Daniel J. Harvey - Compiling a functional language to LLVM, part 3

Welcome to part 3 of this series in compiling functional languages to LLVM. In part 2 we added basic control flow to our langauge with an if / then / else construct.

Today we’re going to get one important step towards a functional programming language by adding functions and variables.

By the end of today we’ll be able to make small modules such as:

function add(a: integer, b: integer) {
  a + b
}

function increment(a: integer) {
  a + 1
}

add(increment(1), add(2, 3))

However, there are quite a few things our functions won’t do.

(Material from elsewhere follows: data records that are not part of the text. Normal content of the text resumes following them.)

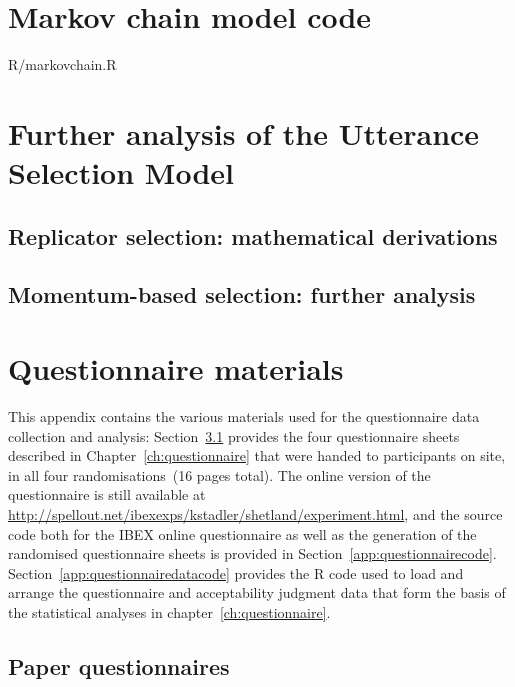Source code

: \documentclass[oneside]{book}
\newcommand{\includeR}[1]{#1}
\begin{document}
\chapter{Markov chain model code}
\label{app:markovmodel}
\includeR{R/markovchain.R}

\chapter[Further analysis of the USM]{Further analysis of the Utterance Selection Model}
\label{app:math}

\section{Replicator selection: mathematical derivations}
%

\section{Momentum-based selection: further analysis}
%

\chapter{Questionnaire materials}
\label{app:questionnaire}
This appendix contains the various materials used for the questionnaire data collection and analysis: Section~\ref{app:paperquestionnaire} provides the four questionnaire sheets described in Chapter~\ref{ch:questionnaire} that were handed to participants on site, in all four randomisations~(16 pages total). The online version of the questionnaire is still available at \url{http://spellout.net/ibexexps/kstadler/shetland/experiment.html}, and the source code both for the IBEX online questionnaire as well as the generation of the randomised questionnaire sheets is provided in Section~\ref{app:questionnairecode}. Section~\ref{app:questionnairedatacode} provides the R code used to load and arrange the questionnaire and acceptability judgment data that form the basis of the statistical analyses in chapter~\ref{ch:questionnaire}.

\section{Paper questionnaires}
\label{app:paperquestionnaire}
%
%
\end{document}
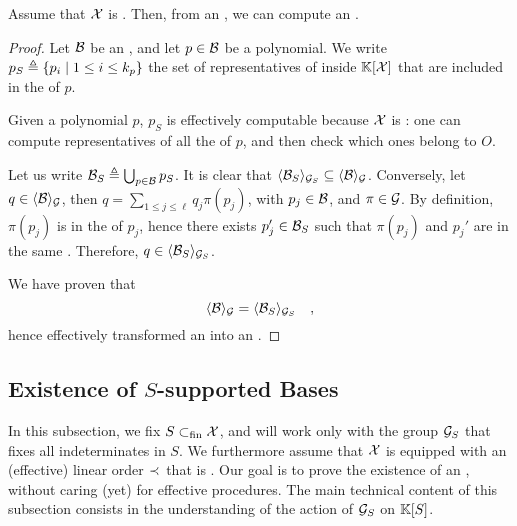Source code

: \begin{lemma}
    Assume that $\mathcal{X}$ is .
    Then,
    from an , we can compute
    an .
\end{lemma}
\begin{proof}
    Let $\Basis$ be an , and let $p \in \Basis$
    be a polynomial. We write $p_S \triangleq \{ p_i \mid 1 \leq i \leq k_p \}$ the
    set of representatives of  inside $\mathbb{K}[\mathcal{X}]$
    that are included in the  of $p$. 

    Given a polynomial $p$, $p_S$ is effectively computable because $\mathcal{X}$ is
    : one can compute representatives of all the
     of $p$, and then check which ones belong to $O$.

    Let us write $\Basis_S \defined \bigcup_{p \in \Basis} p_S$. It is clear
    that $\gen{\Basis_S}{\group_S} \subseteq \gen{\Basis}{\group}$. Conversely,
    let $q \in \gen{\Basis}{\group}$, then $q = \sum_{1 \leq j \leq \ell} q_j
    \pi(p_j)$, with $p_j \in \Basis$, and $\pi \in \mathcal{G}$. By definition,
    $\pi(p_j)$ is in the  of $p_j$, hence there exists $p_j'
    \in \Basis_S$ such that $\pi(p_j)$ and $p_j'$ are in the same
    . Therefore, $q \in \gen{\Basis_S}{\group_S}$.

    We have proven that 
    \begin{equation*}
        \gen{\Basis}{\group} = \gen{\Basis_S}{\group_S} \quad ,
    \end{equation*}
    hence effectively transformed an 
    into an .
\end{proof}


\subsection{Existence of $S$-supported Bases}
\label{subsec:weakgb}

In this subsection, we fix $S \subset_{\text{fin}} \mathcal{X}$, and will work only with the group
$\mathcal{G}_S$ that fixes all indeterminates in $S$. We furthermore assume that
$\mathcal{X}$ is equipped with an (effective) linear order $\prec_{}$ that is
. Our goal is to prove the existence of an
, without caring (yet) for effective
procedures. The main technical content of this subsection consists in the
understanding of the action of $\mathcal{G}_S$ on $\mathbb{K}[S]$.


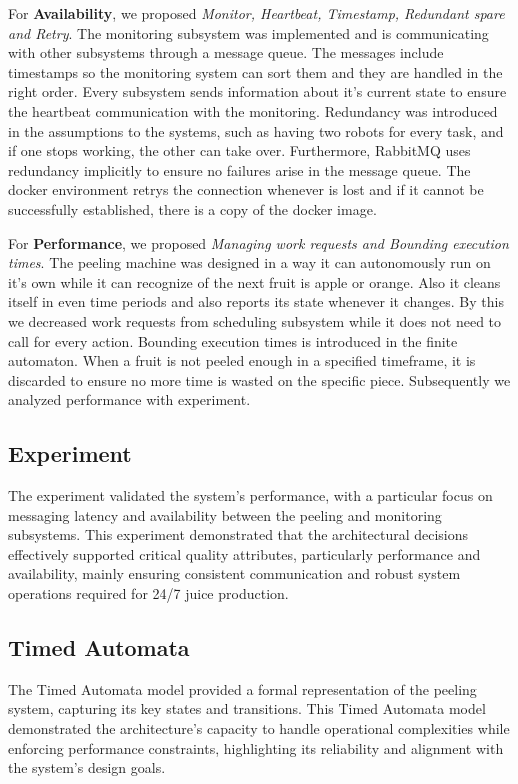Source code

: \documentclass[conference]{IEEEtran}
\begin{document}
For \textbf{Availability}, we proposed \textit{Monitor, Heartbeat, Timestamp, Redundant spare and Retry}. The monitoring subsystem was implemented and is communicating with other subsystems through a message queue. The messages include timestamps so the monitoring system can sort them and they are handled in the right order. Every subsystem sends information about it's current state to ensure the heartbeat communication with the monitoring. Redundancy was introduced in the assumptions to the systems, such as having two robots for every task, and if one stops working, the other can take over. Furthermore, RabbitMQ uses redundancy implicitly to ensure no failures arise in the message queue. The docker environment retrys the connection whenever is lost and if it cannot be successfully established, there is a copy of the docker image.

For \textbf{Performance}, we proposed \textit{Managing work requests and Bounding execution times}. The peeling machine was designed in a way it can autonomously run on it's own while it can recognize of the next fruit is apple or orange. Also it cleans itself in even time periods and also reports its state whenever it changes. By this we decreased work requests from scheduling subsystem while it does not need to call for every action. Bounding execution times is introduced in the finite automaton. When a fruit is not peeled enough in a specified timeframe, it is discarded to ensure no more time is wasted on the specific piece. Subsequently we analyzed performance with experiment. 

\subsection{Experiment}
The experiment validated the system's performance, with a particular focus on messaging latency and availability between the peeling and monitoring subsystems. This experiment demonstrated that the architectural decisions effectively supported critical quality attributes, particularly performance and availability, mainly ensuring consistent communication and robust system operations required for 24/7 juice production.

\subsection{Timed Automata}
The Timed Automata model provided a formal representation of the peeling system, capturing its key states and transitions. This Timed Automata model demonstrated the architecture's capacity to handle operational complexities while enforcing performance constraints, highlighting its reliability and alignment with the system's design goals.
\end{document}
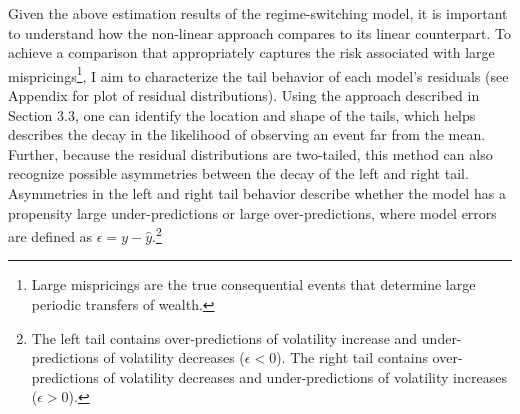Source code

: \documentclass[11pt,a4paper,oldfontcommands]{memoir}
\begin{document}
{Given the above estimation results of the regime-switching model, it is important to understand how the non-linear approach compares to its linear counterpart. To achieve a comparison that appropriately captures the risk associated with large mispricings\footnote{Large mispricings are the true consequential events that determine large periodic transfers of wealth.}, I aim to characterize the tail behavior of each model's residuals (see Appendix for plot of residual distributions). Using the approach described in Section 3.3, one can identify the location and shape of the tails, which helps describes the decay in the likelihood of observing an event far from the mean. Further, because the residual distributions are two-tailed, this method can also recognize possible asymmetries between the decay of the left and right tail. Asymmetries in the left and right tail behavior describe whether the model has a propensity large under-predictions or large over-predictions, where model errors are defined as $\epsilon= y - \hat{y}$.\footnote{The left tail contains over-predictions of volatility increase and under-predictions of volatility decreases ($\epsilon < 0$). The right tail contains over-predictions of volatility decreases and under-predictions of volatility increases ($\epsilon > 0$).} 

}
\end{document}
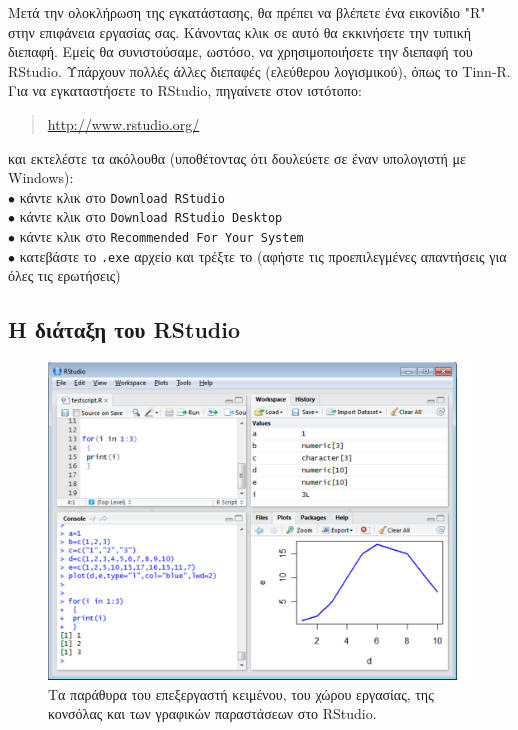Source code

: \documentclass[a4paper,10pt,twocolumn]{article}
\makeatletter
\let\SF@@footnote\footnote
\def\footnote{\ifx\protect\@typeset@protect
 \expandafter\SF@@footnote
 \else
 \expandafter\SF@gobble@opt
 \fi
}
\edef\SF@gobble@opt{\noexpand\protect
 \expandafter\noexpand\csname SF@gobble@opt \endcsname}
\makeatother
\begin{document}
Μετά την ολοκλήρωση της εγκατάστασης, θα πρέπει να βλέπετε ένα εικονίδιο "R" στην επιφάνεια
εργασίας σας. Κάνοντας κλικ σε αυτό θα εκκινήσετε την τυπική διεπαφή. Εμείς θα συνιστούσαμε,
ωστόσο, να χρησιμοποιήσετε την διεπαφή του RStudio. \footnote{Υπάρχουν πολλές άλλες διεπαφές
(ελεύθερου λογισμικού), όπως το Tinn-R.} Για να εγκαταστήσετε το RStudio, πηγαίνετε στον ιστότοπο: 
\begin{quote}
  \url{http://www.rstudio.org/}
\end{quote}
και εκτελέστε τα ακόλουθα (υποθέτοντας ότι δουλεύετε σε έναν υπολογιστή με Windows):\\
\noindent $\bullet$ κάντε κλικ στο \texttt{Download RStudio}\\
\noindent $\bullet$ κάντε κλικ στο \texttt{Download RStudio Desktop}\\
\noindent $\bullet$ κάντε κλικ στο \texttt{Recommended For Your System}\\
\noindent $\bullet$ κατεβάστε το \texttt{.exe} αρχείο και τρέξτε το 
(αφήστε τις προεπιλεγμένες απαντήσεις για όλες τις ερωτήσεις)

\subsection{Η διάταξη του RStudio}

\begin{figure}[htb]
  \centering
  \includegraphics[width=13cm, clip=true, trim=0cm 0cm 9mm 0cm]{img/rstudio_screenshot.pdf}
  \caption{Τα παράθυρα του επεξεργαστή κειμένου, του χώρου εργασίας, της κονσόλας και των γραφικών
  παραστάσεων στο RStudio.}
  \label{fig:screenshot}
\end{figure}
\end{document}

They can’t call themselves recursively (ie, function factorial(a: Integer) { if a == 0 then 1 else a * factorial(a - 1) }. This is to simplify the typechecker implementation for the time being rather than any limitation in LLVM - we’ll come back round to making this possible.
We must define all function arguments up front (ie, a: Integer, b: Boolean). It is possible to infer these, but let’s keep things simple for now.
Functions can only call functions defined before them. This can be solved by doing some dependency analysis before typechecking (ie, move things around to typecheck them in a sensible order). We avoid this for now, but will come back to it.
Functions can’t return other functions, they can only be defined at the top level. This is a limitation of LLVM, however in future chapters we’ll work around this by implementing closures.

OK, lets get concrete

We’re going to need some new datatypes to express all the new things we want to do.

Function

Firstly, we have a Function type.

data Function ann = Function
  { fnAnn :: ann,
    fnArgs :: [(ArgumentName, Type ann)],
    fnFunctionName :: FunctionName,
    fnBody :: Expr ann
  }
  deriving stock (Eq, Ord, Show, Functor)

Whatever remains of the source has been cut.